[Available records]

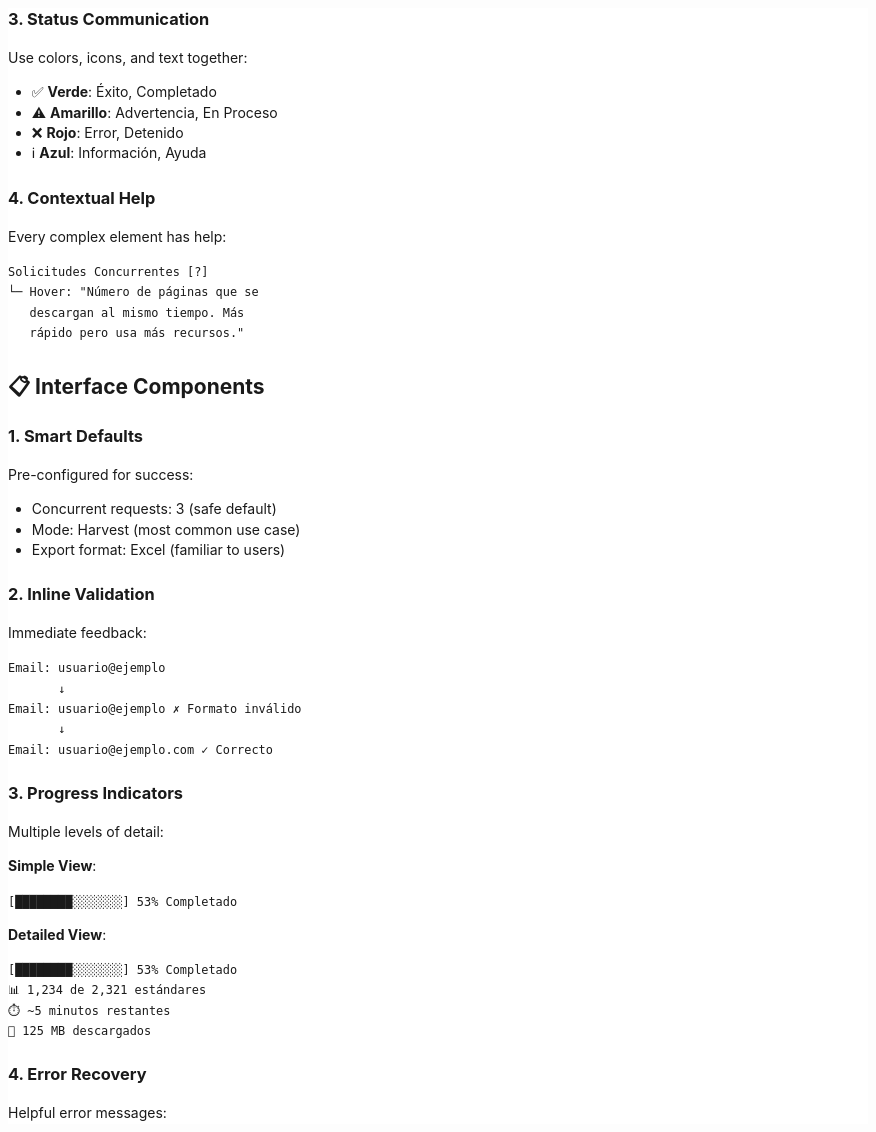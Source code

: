 ### 3. **Status Communication**

Use colors, icons, and text together:
- ✅ **Verde**: Éxito, Completado
- ⚠️ **Amarillo**: Advertencia, En Proceso
- ❌ **Rojo**: Error, Detenido
- ℹ️ **Azul**: Información, Ayuda

### 4. **Contextual Help**

Every complex element has help:
```
Solicitudes Concurrentes [?]
└─ Hover: "Número de páginas que se 
   descargan al mismo tiempo. Más 
   rápido pero usa más recursos."
```

## 📋 Interface Components

### 1. **Smart Defaults**
Pre-configured for success:
- Concurrent requests: 3 (safe default)
- Mode: Harvest (most common use case)
- Export format: Excel (familiar to users)

### 2. **Inline Validation**
Immediate feedback:
```
Email: usuario@ejemplo
       ↓
Email: usuario@ejemplo ✗ Formato inválido
       ↓
Email: usuario@ejemplo.com ✓ Correcto
```

### 3. **Progress Indicators**
Multiple levels of detail:

**Simple View**:
```
[████████░░░░░░░] 53% Completado
```

**Detailed View**:
```
[████████░░░░░░░] 53% Completado
📊 1,234 de 2,321 estándares
⏱️ ~5 minutos restantes
📁 125 MB descargados
```

### 4. **Error Recovery**
Helpful error messages:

[/Available records]

#### [Task prompt]
Your answer must consist of every line in the listing that contains "Email".

#### [Written response]
Email: usuario@ejemplo
Email: usuario@ejemplo ✗ Formato inválido
Email: usuario@ejemplo.com ✓ Correcto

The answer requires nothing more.